FARGO – North Dakota State University’s Faculty Senate passed a pair of resolutions last week raising issue with the state’s requirement that faculty members sign an oath to uphold the state’s constitution – including its definition of marriage as between a man and a woman.
The proponents of those resolutions said they were meant to “show solidarity” with faculty in Grand Forks at the University of North Dakota, where the school’s own University Senate passed similar resolutions earlier this month.
State law requires University System faculty members to sign an oath affirming their support for the state and U.S. constitutions. That oath had gone largely unnoticed on campus until UND’s University Senate passed its resolutions in early May.
Sean Sather-Wagstaff and Kristen Benson, NDSU professors who serve in the Faculty Senate, both pinpointed the state constitution’s traditional definition of marriage as a concern with the oath.
“It doesn’t necessarily fit for the inclusion and diversity that NDSU really strives for,” Benson said.
On Monday, the Faculty Senate passed two resolutions, the first of which proposes making space for employees to make a “conscientious objection” to the oath. The second resolution encourages the school to include an advisory about the oath, as well as a link to the state and U.S. constitutions, in online job listings.

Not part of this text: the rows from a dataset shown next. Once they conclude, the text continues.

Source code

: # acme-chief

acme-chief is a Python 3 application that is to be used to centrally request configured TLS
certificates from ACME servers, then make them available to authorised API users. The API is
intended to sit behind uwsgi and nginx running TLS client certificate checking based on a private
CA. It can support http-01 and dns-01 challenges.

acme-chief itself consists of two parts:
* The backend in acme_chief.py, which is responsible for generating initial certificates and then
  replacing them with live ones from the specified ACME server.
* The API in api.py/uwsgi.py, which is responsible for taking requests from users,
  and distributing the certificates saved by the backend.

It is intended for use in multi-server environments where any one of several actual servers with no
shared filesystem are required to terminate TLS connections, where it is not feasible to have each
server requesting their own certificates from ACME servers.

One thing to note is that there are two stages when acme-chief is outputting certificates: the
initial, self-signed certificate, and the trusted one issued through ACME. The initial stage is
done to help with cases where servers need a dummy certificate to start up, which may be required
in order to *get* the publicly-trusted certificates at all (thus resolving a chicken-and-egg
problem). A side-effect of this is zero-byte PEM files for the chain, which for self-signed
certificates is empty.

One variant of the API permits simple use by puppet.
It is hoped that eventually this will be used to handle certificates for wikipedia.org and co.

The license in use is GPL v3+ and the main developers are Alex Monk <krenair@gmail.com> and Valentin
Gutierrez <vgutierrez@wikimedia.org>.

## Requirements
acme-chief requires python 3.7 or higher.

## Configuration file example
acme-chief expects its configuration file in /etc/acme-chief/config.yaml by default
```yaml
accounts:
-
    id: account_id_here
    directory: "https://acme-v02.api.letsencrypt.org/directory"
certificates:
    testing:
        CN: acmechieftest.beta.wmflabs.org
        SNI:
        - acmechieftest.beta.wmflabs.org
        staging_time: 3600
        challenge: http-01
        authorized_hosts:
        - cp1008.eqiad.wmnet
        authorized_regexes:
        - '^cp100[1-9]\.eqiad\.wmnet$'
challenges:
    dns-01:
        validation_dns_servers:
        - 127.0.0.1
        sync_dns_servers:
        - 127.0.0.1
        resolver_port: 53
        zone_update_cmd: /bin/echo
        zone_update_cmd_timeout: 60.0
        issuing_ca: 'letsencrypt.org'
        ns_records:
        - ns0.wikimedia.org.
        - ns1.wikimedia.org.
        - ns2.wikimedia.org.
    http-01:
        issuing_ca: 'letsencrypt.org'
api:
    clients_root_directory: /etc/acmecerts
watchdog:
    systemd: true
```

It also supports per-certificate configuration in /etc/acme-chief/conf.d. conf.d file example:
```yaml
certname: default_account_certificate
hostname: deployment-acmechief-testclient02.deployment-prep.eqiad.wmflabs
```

For Sather-Wagstaff, the second resolution was an attempt to ensure “new faculty members have their eyes open to what they’re signing.”
Faculty Senate President Harlene Hatterman-Valenti said they will eventually approach the provost’s office with proposed policy changes.
Sather-Wagstaff said their resolutions were meant only to try to address the issue on campus, and not to send a message to the system office or state lawmakers about the oath or state constitution as a whole.